WORK TO COMPLETE: All entries are to be printed again exactly, with their images omitted.

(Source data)
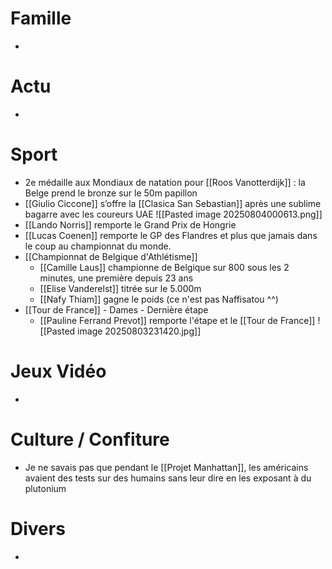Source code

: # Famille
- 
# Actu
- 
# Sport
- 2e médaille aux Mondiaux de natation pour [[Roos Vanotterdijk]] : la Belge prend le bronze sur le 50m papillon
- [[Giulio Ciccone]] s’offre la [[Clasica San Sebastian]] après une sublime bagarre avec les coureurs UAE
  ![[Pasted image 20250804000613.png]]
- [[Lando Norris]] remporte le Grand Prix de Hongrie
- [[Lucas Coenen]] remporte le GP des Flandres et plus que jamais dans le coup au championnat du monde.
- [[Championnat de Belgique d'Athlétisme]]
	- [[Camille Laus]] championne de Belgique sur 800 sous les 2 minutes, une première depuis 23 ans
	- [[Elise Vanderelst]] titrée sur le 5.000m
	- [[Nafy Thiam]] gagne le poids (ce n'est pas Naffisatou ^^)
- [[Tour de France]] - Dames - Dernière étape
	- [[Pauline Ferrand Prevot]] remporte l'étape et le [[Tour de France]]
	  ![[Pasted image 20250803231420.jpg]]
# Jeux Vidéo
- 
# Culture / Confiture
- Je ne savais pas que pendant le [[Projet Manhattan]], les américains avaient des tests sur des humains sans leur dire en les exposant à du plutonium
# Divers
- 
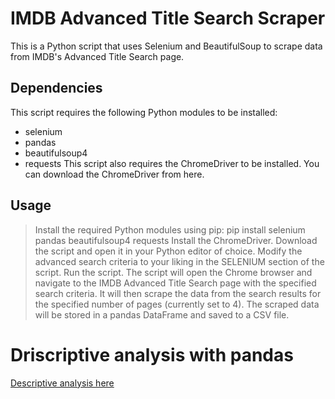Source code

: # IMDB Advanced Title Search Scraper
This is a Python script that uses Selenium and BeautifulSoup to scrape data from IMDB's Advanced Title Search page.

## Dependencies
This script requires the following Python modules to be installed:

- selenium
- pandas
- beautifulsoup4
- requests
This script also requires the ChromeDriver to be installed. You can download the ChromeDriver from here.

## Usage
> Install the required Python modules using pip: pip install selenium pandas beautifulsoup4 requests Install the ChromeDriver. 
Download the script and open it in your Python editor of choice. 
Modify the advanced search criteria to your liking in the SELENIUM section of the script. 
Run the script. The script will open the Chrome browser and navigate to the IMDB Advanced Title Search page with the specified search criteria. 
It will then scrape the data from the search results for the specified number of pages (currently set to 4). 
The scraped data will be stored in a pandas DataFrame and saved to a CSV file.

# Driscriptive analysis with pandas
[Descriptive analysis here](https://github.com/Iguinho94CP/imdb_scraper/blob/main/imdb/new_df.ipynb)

REPLY TO THE EXERCISE:
Source code

: # Famille
- 
# Actu
- 
# Sport
- 2e médaille aux Mondiaux de natation pour [[Roos Vanotterdijk]] : la Belge prend le bronze sur le 50m papillon
- [[Giulio Ciccone]] s’offre la [[Clasica San Sebastian]] après une sublime bagarre avec les coureurs UAE
  ![[Pasted image 20250804000613.png]]
- [[Lando Norris]] remporte le Grand Prix de Hongrie
- [[Lucas Coenen]] remporte le GP des Flandres et plus que jamais dans le coup au championnat du monde.
- [[Championnat de Belgique d'Athlétisme]]
	- [[Camille Laus]] championne de Belgique sur 800 sous les 2 minutes, une première depuis 23 ans
	- [[Elise Vanderelst]] titrée sur le 5.000m
	- [[Nafy Thiam]] gagne le poids (ce n'est pas Naffisatou ^^)
- [[Tour de France]] - Dames - Dernière étape
	- [[Pauline Ferrand Prevot]] remporte l'étape et le [[Tour de France]]
	  ![[Pasted image 20250803231420.jpg]]
# Jeux Vidéo
- 
# Culture / Confiture
- Je ne savais pas que pendant le [[Projet Manhattan]], les américains avaient des tests sur des humains sans leur dire en les exposant à du plutonium
# Divers
- 
Source code

: # IMDB Advanced Title Search Scraper
This is a Python script that uses Selenium and BeautifulSoup to scrape data from IMDB's Advanced Title Search page.

## Dependencies
This script requires the following Python modules to be installed:

- selenium
- pandas
- beautifulsoup4
- requests
This script also requires the ChromeDriver to be installed. You can download the ChromeDriver from here.

## Usage
> Install the required Python modules using pip: pip install selenium pandas beautifulsoup4 requests Install the ChromeDriver. 
Download the script and open it in your Python editor of choice. 
Modify the advanced search criteria to your liking in the SELENIUM section of the script. 
Run the script. The script will open the Chrome browser and navigate to the IMDB Advanced Title Search page with the specified search criteria. 
It will then scrape the data from the search results for the specified number of pages (currently set to 4). 
The scraped data will be stored in a pandas DataFrame and saved to a CSV file.

# Driscriptive analysis with pandas
[Descriptive analysis here](https://github.com/Iguinho94CP/imdb_scraper/blob/main/imdb/new_df.ipynb)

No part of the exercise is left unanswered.